Why you should invest in buy to let in Leeds
by on 18th November 2019
House prices have flattened in recent years meaning that some portfolio landlords have begun reducing their property stock and consolidating assets. This is not a recent event either – almost 19% of UK housing stock was bought by investors in 2011, dropping to 11% in 2018. There is now though signs at Hogan’s that investors are coming back to property investment and for 3 primary reasons:
- Mortgage Rates. Buy to Let mortgage rates are at historic lows. They always have been higher than residential mortgages but you can now find BTL rates of 2% and below. These do rise after a 2 or 5 year fix – but you can see examples here.

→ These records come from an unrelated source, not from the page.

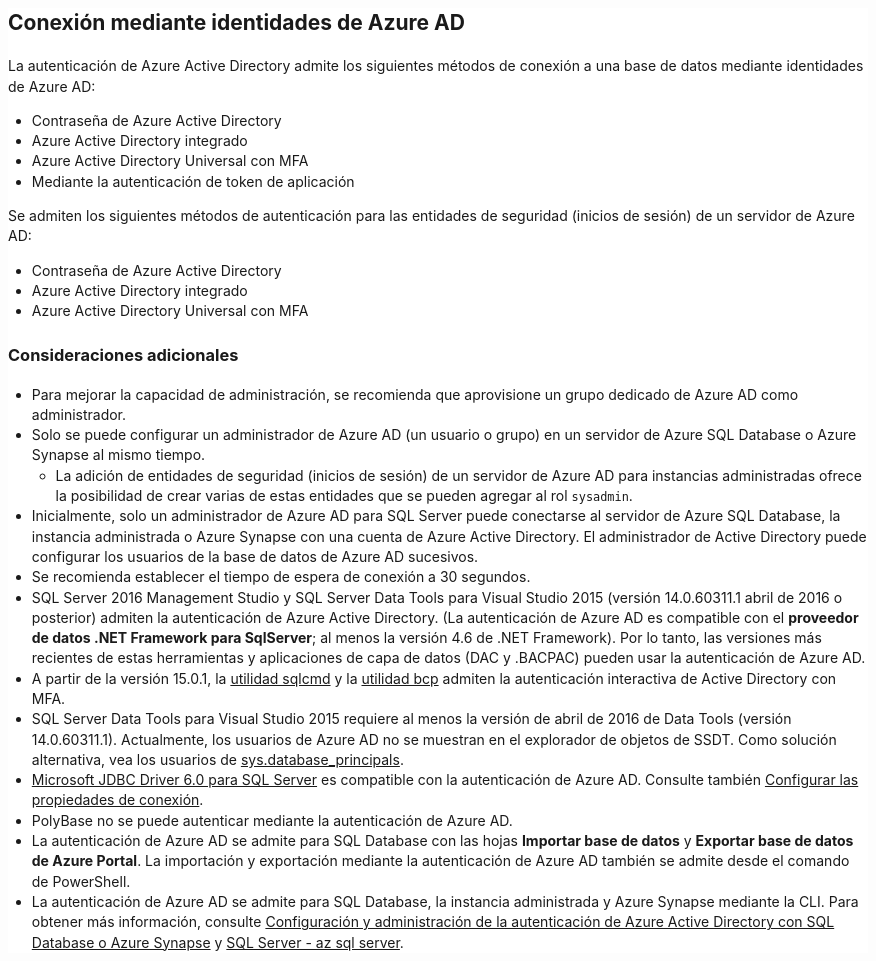 

## <a name="connecting-using-azure-ad-identities"></a>Conexión mediante identidades de Azure AD

La autenticación de Azure Active Directory admite los siguientes métodos de conexión a una base de datos mediante identidades de Azure AD:

- Contraseña de Azure Active Directory
- Azure Active Directory integrado
- Azure Active Directory Universal con MFA
- Mediante la autenticación de token de aplicación

Se admiten los siguientes métodos de autenticación para las entidades de seguridad (inicios de sesión) de un servidor de Azure AD:

- Contraseña de Azure Active Directory
- Azure Active Directory integrado
- Azure Active Directory Universal con MFA


### <a name="additional-considerations"></a>Consideraciones adicionales

- Para mejorar la capacidad de administración, se recomienda que aprovisione un grupo dedicado de Azure AD como administrador.   
- Solo se puede configurar un administrador de Azure AD (un usuario o grupo) en un servidor de Azure SQL Database o Azure Synapse al mismo tiempo.
  - La adición de entidades de seguridad (inicios de sesión) de un servidor de Azure AD para instancias administradas ofrece la posibilidad de crear varias de estas entidades que se pueden agregar al rol `sysadmin`.
- Inicialmente, solo un administrador de Azure AD para SQL Server puede conectarse al servidor de Azure SQL Database, la instancia administrada o Azure Synapse con una cuenta de Azure Active Directory. El administrador de Active Directory puede configurar los usuarios de la base de datos de Azure AD sucesivos.   
- Se recomienda establecer el tiempo de espera de conexión a 30 segundos.   
- SQL Server 2016 Management Studio y SQL Server Data Tools para Visual Studio 2015 (versión 14.0.60311.1 abril de 2016 o posterior) admiten la autenticación de Azure Active Directory. (La autenticación de Azure AD es compatible con el **proveedor de datos .NET Framework para SqlServer**; al menos la versión 4.6 de .NET Framework). Por lo tanto, las versiones más recientes de estas herramientas y aplicaciones de capa de datos (DAC y .BACPAC) pueden usar la autenticación de Azure AD.   
- A partir de la versión 15.0.1, la [utilidad sqlcmd](/sql/tools/sqlcmd-utility) y la [utilidad bcp](/sql/tools/bcp-utility) admiten la autenticación interactiva de Active Directory con MFA.
- SQL Server Data Tools para Visual Studio 2015 requiere al menos la versión de abril de 2016 de Data Tools (versión 14.0.60311.1). Actualmente, los usuarios de Azure AD no se muestran en el explorador de objetos de SSDT. Como solución alternativa, vea los usuarios de [sys.database_principals](https://msdn.microsoft.com/library/ms187328.aspx).   
- [Microsoft JDBC Driver 6.0 para SQL Server](https://www.microsoft.com/download/details.aspx?id=11774) es compatible con la autenticación de Azure AD. Consulte también [Configurar las propiedades de conexión](https://msdn.microsoft.com/library/ms378988.aspx).   
- PolyBase no se puede autenticar mediante la autenticación de Azure AD.   
- La autenticación de Azure AD se admite para SQL Database con las hojas **Importar base de datos** y **Exportar base de datos de Azure Portal**. La importación y exportación mediante la autenticación de Azure AD también se admite desde el comando de PowerShell.   
- La autenticación de Azure AD se admite para SQL Database, la instancia administrada y Azure Synapse mediante la CLI. Para obtener más información, consulte [Configuración y administración de la autenticación de Azure Active Directory con SQL Database o Azure Synapse](sql-database-aad-authentication-configure.md) y [SQL Server - az sql server](https://docs.microsoft.com/cli/azure/sql/server).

- More stock available. It stands to reason that the 8% fall in investors buying property nationally has led to increased supply. It is relatively easy to find stock in good investment areas and if you’re looking, we’ll gladly help. The important things to remember with investment is to think long term – 10 years or more. Buy with your head not your heart. You need to source properties that are close to amenities like transport, workplaces and schools as this will increase tenant demand and reduce any void periods.

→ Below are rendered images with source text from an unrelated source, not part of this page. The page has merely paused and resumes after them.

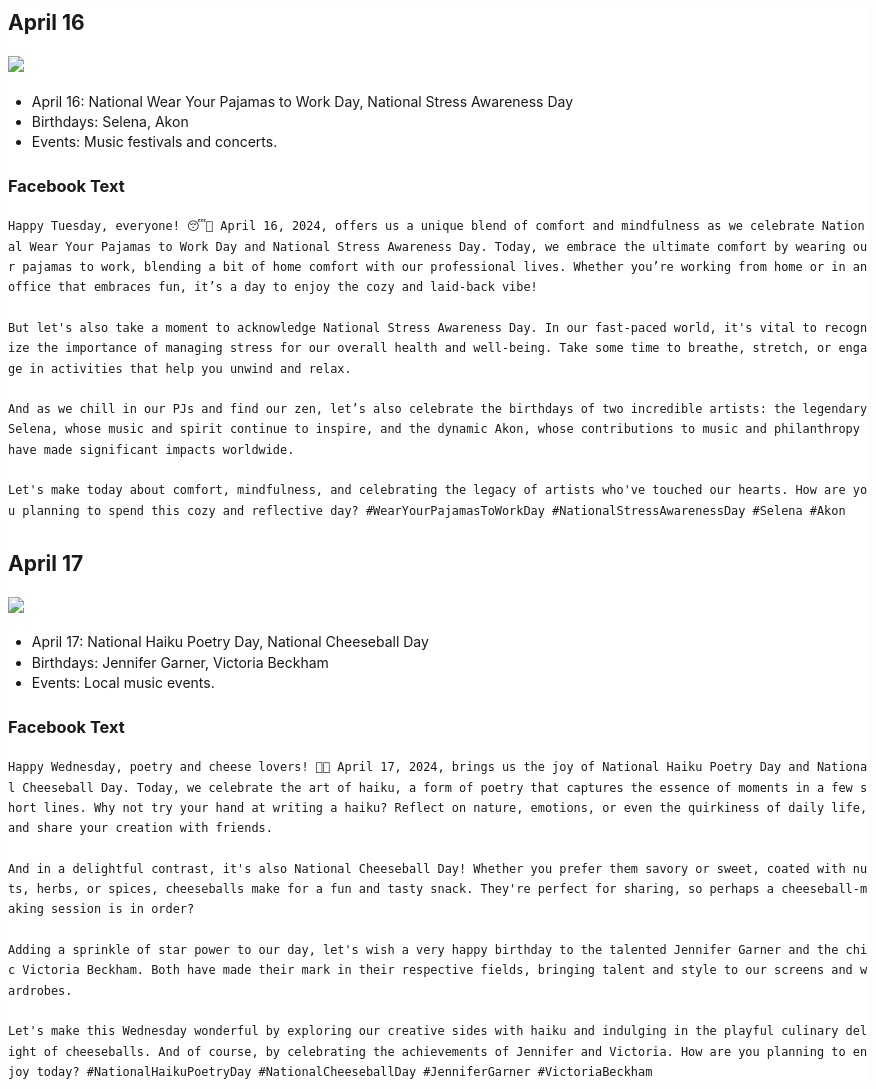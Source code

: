 
## April 16

![](images/2024-04-16-taco-tuesday-waffles-tacos-national-wear-your-pajamas-to-work-day-national-stress-awareness-day-selena-akon.png)

- April 16: National Wear Your Pajamas to Work Day, National Stress Awareness Day
- Birthdays: Selena, Akon
- Events: Music festivals and concerts.

### Facebook Text

```text
Happy Tuesday, everyone! 😴🧘 April 16, 2024, offers us a unique blend of comfort and mindfulness as we celebrate National Wear Your Pajamas to Work Day and National Stress Awareness Day. Today, we embrace the ultimate comfort by wearing our pajamas to work, blending a bit of home comfort with our professional lives. Whether you’re working from home or in an office that embraces fun, it’s a day to enjoy the cozy and laid-back vibe!

But let's also take a moment to acknowledge National Stress Awareness Day. In our fast-paced world, it's vital to recognize the importance of managing stress for our overall health and well-being. Take some time to breathe, stretch, or engage in activities that help you unwind and relax.

And as we chill in our PJs and find our zen, let’s also celebrate the birthdays of two incredible artists: the legendary Selena, whose music and spirit continue to inspire, and the dynamic Akon, whose contributions to music and philanthropy have made significant impacts worldwide.

Let's make today about comfort, mindfulness, and celebrating the legacy of artists who've touched our hearts. How are you planning to spend this cozy and reflective day? #WearYourPajamasToWorkDay #NationalStressAwarenessDay #Selena #Akon
```


## April 17

![](images/2024-04-17-hump-day-eggs-burgers-national-haiku-poetry-day-national-cheeseball-day-jennifer-garner-victoria-beckham.png)

- April 17: National Haiku Poetry Day, National Cheeseball Day
- Birthdays: Jennifer Garner, Victoria Beckham
- Events: Local music events.

### Facebook Text

```text
Happy Wednesday, poetry and cheese lovers! 📝🧀 April 17, 2024, brings us the joy of National Haiku Poetry Day and National Cheeseball Day. Today, we celebrate the art of haiku, a form of poetry that captures the essence of moments in a few short lines. Why not try your hand at writing a haiku? Reflect on nature, emotions, or even the quirkiness of daily life, and share your creation with friends.

And in a delightful contrast, it's also National Cheeseball Day! Whether you prefer them savory or sweet, coated with nuts, herbs, or spices, cheeseballs make for a fun and tasty snack. They're perfect for sharing, so perhaps a cheeseball-making session is in order?

Adding a sprinkle of star power to our day, let's wish a very happy birthday to the talented Jennifer Garner and the chic Victoria Beckham. Both have made their mark in their respective fields, bringing talent and style to our screens and wardrobes.

Let's make this Wednesday wonderful by exploring our creative sides with haiku and indulging in the playful culinary delight of cheeseballs. And of course, by celebrating the achievements of Jennifer and Victoria. How are you planning to enjoy today? #NationalHaikuPoetryDay #NationalCheeseballDay #JenniferGarner #VictoriaBeckham
```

- Brexit. We’re sorry to mention the word, but the uncertainty of the past 3 years since the referendum has impacted on property. We know an election is imminent, creating more unsureness about the future, but a no deal Brexit looks increasingly unlikely, with many economic experts predicting rising property prices in 2020 and beyond.
If you’re unsure where to invest, this article may help as it gives average property prices across Leeds.
East Leeds – Harehills, Gipton, East End Park and Burmantofts are some of the most affordable areas with the advantage that they’re close to the city centre, where prices rise steeply.